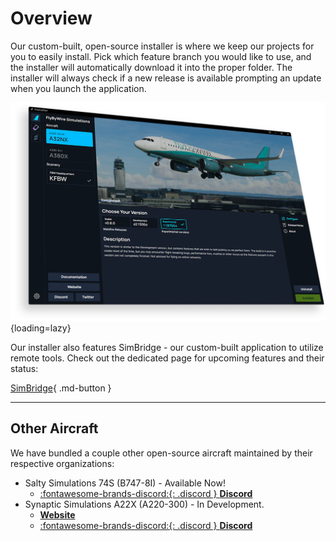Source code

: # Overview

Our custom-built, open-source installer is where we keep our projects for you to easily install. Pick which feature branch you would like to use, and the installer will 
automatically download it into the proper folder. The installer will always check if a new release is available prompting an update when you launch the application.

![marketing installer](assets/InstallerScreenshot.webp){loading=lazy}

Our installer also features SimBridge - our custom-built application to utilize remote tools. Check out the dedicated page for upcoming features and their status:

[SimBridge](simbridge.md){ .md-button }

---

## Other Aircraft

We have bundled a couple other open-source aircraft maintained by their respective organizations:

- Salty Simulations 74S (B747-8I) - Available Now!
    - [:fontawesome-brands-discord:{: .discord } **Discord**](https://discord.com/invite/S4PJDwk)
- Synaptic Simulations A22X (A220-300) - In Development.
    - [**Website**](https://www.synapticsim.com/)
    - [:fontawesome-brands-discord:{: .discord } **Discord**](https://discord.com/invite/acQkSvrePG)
********************
From the data above, copy each line where the string "Discord" appears.

    - [:fontawesome-brands-discord:{: .discord } **Discord**](https://discord.com/invite/S4PJDwk)
    - [:fontawesome-brands-discord:{: .discord } **Discord**](https://discord.com/invite/acQkSvrePG)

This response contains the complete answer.